This past fall, we the Harvard student body received a community advisory alert from the Harvard University Police Department about a sexual assault near campus. The alert contained a list of safety tips, including “wear sneakers or shoes that allow for added mobility” and “walk with confidence.” In this email, Harvard demonstrated the following strategy for preventing sexual assault: Encourage potential victims to run faster. But when attacked by a fellow student in a dorm room, House, or final club, where are students supposed to run?
Community advisories like the one Harvard sent out this fall are worse than impractical. They are part of a larger trend of Harvard’s victim-blaming attitudes that hinder survivors’ pursuit of justice by instructing them “not to get raped.” Imagine that you have survived a rape. If you were to have your lived experience and trauma invalidated by a doctor, or an administrator tell you that your rape wasn’t violent enough for the Administrative Board to consider your case or that men in your culture are naturally gropey, how could you believe that your university is there to protect you? And after having received such messages, how could you ever turn to your university for help again?

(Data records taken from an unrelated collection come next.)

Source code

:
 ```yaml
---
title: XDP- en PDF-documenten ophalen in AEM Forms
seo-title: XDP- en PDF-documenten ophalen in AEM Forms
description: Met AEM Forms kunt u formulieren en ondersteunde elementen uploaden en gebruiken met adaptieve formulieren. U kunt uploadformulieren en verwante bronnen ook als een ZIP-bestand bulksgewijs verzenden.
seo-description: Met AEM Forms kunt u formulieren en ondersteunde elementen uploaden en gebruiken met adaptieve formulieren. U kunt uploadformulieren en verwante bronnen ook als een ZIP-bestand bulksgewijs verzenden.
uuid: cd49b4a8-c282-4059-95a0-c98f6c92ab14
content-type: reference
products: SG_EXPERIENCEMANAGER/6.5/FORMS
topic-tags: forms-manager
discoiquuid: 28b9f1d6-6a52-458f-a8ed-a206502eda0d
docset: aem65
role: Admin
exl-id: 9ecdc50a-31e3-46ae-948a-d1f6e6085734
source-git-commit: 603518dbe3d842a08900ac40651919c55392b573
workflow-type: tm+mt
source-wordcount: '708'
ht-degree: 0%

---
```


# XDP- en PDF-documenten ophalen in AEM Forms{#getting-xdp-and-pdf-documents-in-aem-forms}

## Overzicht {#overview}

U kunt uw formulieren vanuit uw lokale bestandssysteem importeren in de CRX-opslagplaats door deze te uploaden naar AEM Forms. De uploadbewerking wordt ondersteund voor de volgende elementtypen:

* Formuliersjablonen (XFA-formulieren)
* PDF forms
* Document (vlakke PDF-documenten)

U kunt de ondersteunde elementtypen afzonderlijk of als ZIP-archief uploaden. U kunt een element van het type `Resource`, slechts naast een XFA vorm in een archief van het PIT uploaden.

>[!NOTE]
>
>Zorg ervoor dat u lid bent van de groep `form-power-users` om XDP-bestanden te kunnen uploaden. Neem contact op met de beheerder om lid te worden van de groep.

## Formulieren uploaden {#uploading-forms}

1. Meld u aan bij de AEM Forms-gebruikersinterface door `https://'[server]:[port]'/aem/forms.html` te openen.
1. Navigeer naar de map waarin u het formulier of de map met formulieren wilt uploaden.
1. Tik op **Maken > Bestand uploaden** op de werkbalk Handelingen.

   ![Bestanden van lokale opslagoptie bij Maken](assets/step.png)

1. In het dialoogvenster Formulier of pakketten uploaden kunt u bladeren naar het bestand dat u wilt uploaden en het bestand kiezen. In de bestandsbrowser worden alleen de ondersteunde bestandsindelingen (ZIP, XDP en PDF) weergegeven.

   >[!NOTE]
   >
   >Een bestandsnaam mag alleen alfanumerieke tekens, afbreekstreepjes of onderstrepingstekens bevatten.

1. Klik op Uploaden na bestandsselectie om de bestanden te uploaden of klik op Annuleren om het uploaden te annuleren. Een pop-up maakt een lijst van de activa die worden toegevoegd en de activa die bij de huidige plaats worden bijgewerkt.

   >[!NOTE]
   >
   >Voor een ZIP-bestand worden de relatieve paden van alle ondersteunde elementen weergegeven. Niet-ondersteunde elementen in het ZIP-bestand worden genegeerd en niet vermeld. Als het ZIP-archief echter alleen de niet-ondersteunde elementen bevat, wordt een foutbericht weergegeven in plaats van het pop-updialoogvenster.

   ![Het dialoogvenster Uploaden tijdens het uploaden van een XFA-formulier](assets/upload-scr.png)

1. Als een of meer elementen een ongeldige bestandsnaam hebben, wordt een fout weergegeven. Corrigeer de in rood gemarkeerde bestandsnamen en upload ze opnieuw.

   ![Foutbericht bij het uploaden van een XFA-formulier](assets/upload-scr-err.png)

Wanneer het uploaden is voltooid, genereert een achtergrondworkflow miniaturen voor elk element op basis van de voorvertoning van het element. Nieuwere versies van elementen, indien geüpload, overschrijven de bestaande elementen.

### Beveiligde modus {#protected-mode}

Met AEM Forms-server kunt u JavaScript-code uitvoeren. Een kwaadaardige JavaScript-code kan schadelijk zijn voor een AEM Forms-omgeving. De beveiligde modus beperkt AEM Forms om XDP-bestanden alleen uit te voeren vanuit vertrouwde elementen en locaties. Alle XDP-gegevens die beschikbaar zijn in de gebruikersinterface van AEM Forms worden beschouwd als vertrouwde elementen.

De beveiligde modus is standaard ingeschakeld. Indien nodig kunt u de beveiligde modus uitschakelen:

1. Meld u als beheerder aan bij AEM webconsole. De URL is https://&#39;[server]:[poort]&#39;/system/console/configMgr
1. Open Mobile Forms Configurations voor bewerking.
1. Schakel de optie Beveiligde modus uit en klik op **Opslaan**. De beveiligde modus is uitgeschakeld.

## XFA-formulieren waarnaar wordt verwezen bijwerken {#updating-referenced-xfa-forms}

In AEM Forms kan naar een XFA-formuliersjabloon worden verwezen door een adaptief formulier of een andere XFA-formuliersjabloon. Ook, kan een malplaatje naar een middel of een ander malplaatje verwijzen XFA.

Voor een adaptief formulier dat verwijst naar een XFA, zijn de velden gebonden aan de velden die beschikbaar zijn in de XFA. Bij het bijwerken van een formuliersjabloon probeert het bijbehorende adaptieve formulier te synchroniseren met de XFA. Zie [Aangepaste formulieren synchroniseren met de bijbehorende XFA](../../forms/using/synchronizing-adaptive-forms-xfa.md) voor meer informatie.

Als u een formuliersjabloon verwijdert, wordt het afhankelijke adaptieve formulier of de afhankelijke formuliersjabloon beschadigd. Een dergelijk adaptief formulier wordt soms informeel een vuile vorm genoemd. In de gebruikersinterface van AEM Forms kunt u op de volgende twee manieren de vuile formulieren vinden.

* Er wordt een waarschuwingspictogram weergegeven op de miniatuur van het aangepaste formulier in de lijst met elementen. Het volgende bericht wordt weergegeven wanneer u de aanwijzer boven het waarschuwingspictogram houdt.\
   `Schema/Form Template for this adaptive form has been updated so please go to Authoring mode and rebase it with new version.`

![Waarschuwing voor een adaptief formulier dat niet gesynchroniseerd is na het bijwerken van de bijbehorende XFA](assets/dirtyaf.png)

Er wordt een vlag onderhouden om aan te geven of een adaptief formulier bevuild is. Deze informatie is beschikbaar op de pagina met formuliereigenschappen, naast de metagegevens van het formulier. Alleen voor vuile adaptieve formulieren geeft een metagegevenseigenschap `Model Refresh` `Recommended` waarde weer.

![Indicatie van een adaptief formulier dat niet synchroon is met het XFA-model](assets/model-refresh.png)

By now, this story is a familiar one. Starting at Yale in 2010, students at many of Harvard’s peer institutions—Swarthmore, Amherst, Emerson, University of North Carolina, and Dartmouth, to name a few—have come forward to expose their experiences of sexual assault and university indifference. Survivors and activists are using Title IX, a federal law prohibiting sex discrimination at universities, to advocate for better responses to campus sexual violence. Title IX recognizes that sexual assault violates a survivor’s right to a safe education and obligates universities to restore survivors’ safety and security, providing guidelines for sexual assault policies to aid universities in achieving that goal. Student activism around Title IX has been gaining traction at the national level: In January, President Obama issued a renewed call to action to end campus sexual violence. He also created the White House Task Force to Protect Students from Sexual Assault.
Unfortunately, Harvard has joined many other colleges in becoming increasingly legalistic in its response to student advocacy and outcry in an attempt to save face rather than prioritize survivors’ needs. Yes, Harvard has appointed two new Title IX coordinators and announced a working-group to review Harvard's policies and develop recommendations. But the University has all but shut out student and survivor participation and input when it comes to reviewing policy that is nominally being designed for our protection.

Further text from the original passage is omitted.